Copy each entry below without any change.

THE RECORDS
__________________________________________________
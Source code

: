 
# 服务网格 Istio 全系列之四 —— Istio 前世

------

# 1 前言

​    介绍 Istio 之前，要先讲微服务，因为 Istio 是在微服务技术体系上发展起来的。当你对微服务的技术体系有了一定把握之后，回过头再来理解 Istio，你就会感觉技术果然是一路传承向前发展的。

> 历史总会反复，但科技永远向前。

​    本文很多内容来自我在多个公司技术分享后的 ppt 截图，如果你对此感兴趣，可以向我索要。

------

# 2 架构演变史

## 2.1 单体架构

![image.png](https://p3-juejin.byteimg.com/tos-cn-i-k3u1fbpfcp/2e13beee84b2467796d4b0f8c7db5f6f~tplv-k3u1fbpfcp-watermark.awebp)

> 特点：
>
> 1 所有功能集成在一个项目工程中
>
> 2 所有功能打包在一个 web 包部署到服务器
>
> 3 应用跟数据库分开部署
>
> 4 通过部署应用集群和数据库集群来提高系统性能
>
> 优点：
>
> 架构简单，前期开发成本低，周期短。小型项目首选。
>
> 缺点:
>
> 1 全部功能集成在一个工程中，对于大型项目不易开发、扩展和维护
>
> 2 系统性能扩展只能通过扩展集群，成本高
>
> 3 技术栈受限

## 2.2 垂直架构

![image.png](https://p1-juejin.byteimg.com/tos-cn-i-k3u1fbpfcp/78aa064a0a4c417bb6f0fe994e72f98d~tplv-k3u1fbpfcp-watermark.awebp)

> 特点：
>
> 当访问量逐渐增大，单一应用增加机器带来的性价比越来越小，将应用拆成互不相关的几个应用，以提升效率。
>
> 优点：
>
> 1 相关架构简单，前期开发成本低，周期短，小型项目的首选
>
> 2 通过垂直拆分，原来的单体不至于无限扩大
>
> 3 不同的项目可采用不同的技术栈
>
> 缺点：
__________________________________________________
TASK OUTPUT
Source code

: 
# 服务网格 Istio 全系列之四 —— Istio 前世

------

# 1 前言

​    介绍 Istio 之前，要先讲微服务，因为 Istio 是在微服务技术体系上发展起来的。当你对微服务的技术体系有了一定把握之后，回过头再来理解 Istio，你就会感觉技术果然是一路传承向前发展的。

> 历史总会反复，但科技永远向前。

​    本文很多内容来自我在多个公司技术分享后的 ppt 截图，如果你对此感兴趣，可以向我索要。

------

# 2 架构演变史

## 2.1 单体架构

![image.png](https://p3-juejin.byteimg.com/tos-cn-i-k3u1fbpfcp/2e13beee84b2467796d4b0f8c7db5f6f~tplv-k3u1fbpfcp-watermark.awebp)

> 特点：
>
> 1 所有功能集成在一个项目工程中
>
> 2 所有功能打包在一个 web 包部署到服务器
>
> 3 应用跟数据库分开部署
>
> 4 通过部署应用集群和数据库集群来提高系统性能
>
> 优点：
>
> 架构简单，前期开发成本低，周期短。小型项目首选。
>
> 缺点:
>
> 1 全部功能集成在一个工程中，对于大型项目不易开发、扩展和维护
>
> 2 系统性能扩展只能通过扩展集群，成本高
>
> 3 技术栈受限

## 2.2 垂直架构

![image.png](https://p1-juejin.byteimg.com/tos-cn-i-k3u1fbpfcp/78aa064a0a4c417bb6f0fe994e72f98d~tplv-k3u1fbpfcp-watermark.awebp)

> 特点：
>
> 当访问量逐渐增大，单一应用增加机器带来的性价比越来越小，将应用拆成互不相关的几个应用，以提升效率。
>
> 优点：
>
> 1 相关架构简单，前期开发成本低，周期短，小型项目的首选
>
> 2 通过垂直拆分，原来的单体不至于无限扩大
>
> 3 不同的项目可采用不同的技术栈
>
> 缺点：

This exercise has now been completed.